### Aim of the task
Every line of the entries with the word "problema" in it should be shown.

### Material for this exercise

_ _ _ _ _

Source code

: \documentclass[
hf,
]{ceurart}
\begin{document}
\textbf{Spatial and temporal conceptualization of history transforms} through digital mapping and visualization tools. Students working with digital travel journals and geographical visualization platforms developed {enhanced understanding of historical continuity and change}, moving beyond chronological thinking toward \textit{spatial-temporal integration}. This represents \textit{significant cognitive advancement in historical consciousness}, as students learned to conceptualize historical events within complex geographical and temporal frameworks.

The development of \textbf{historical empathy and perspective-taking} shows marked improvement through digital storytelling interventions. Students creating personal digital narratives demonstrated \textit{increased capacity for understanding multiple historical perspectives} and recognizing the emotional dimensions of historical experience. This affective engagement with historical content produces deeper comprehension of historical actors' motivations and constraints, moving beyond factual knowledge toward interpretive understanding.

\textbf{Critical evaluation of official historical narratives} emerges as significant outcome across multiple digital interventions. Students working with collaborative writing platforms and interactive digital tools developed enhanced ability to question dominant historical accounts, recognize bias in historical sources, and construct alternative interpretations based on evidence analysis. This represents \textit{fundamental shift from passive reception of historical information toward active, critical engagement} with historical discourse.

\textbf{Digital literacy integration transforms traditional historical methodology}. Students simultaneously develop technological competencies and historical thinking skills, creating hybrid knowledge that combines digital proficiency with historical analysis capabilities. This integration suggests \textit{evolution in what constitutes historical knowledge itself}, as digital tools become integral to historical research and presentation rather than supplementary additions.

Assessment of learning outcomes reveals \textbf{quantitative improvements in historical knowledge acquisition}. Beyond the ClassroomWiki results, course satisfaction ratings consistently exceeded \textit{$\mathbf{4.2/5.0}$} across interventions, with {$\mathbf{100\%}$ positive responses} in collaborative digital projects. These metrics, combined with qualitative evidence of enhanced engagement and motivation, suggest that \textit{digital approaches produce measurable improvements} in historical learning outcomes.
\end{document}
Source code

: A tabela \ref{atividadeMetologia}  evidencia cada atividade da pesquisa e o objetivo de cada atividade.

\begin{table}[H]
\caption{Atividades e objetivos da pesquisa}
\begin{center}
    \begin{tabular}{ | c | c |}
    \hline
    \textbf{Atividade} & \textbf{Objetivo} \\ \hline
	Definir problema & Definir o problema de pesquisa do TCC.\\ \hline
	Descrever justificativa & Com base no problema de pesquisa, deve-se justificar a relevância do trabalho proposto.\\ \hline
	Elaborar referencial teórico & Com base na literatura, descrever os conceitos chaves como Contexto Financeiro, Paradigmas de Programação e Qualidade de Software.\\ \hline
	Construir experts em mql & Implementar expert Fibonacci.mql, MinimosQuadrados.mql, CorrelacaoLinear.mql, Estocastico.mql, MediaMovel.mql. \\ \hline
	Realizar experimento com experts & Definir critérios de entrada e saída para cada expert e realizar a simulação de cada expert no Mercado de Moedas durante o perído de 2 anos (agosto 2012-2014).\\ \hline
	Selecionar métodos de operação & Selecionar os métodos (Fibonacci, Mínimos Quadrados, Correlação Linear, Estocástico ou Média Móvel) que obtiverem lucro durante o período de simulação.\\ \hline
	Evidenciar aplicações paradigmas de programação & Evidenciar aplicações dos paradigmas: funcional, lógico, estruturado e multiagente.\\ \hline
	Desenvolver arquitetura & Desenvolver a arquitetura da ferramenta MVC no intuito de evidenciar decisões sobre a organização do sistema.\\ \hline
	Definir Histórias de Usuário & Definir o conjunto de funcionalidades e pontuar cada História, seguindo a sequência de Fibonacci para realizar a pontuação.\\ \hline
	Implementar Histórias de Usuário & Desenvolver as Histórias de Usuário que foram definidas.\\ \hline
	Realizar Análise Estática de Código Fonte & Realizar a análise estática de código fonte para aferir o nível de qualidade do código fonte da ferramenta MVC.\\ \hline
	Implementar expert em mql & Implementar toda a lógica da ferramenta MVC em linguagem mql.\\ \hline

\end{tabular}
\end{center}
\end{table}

_ _ _ _ _

### Answer to this exercise
	Definir problema & Definir o problema de pesquisa do TCC.\\ \hline
	Descrever justificativa & Com base no problema de pesquisa, deve-se justificar a relevância do trabalho proposto.\\ \hline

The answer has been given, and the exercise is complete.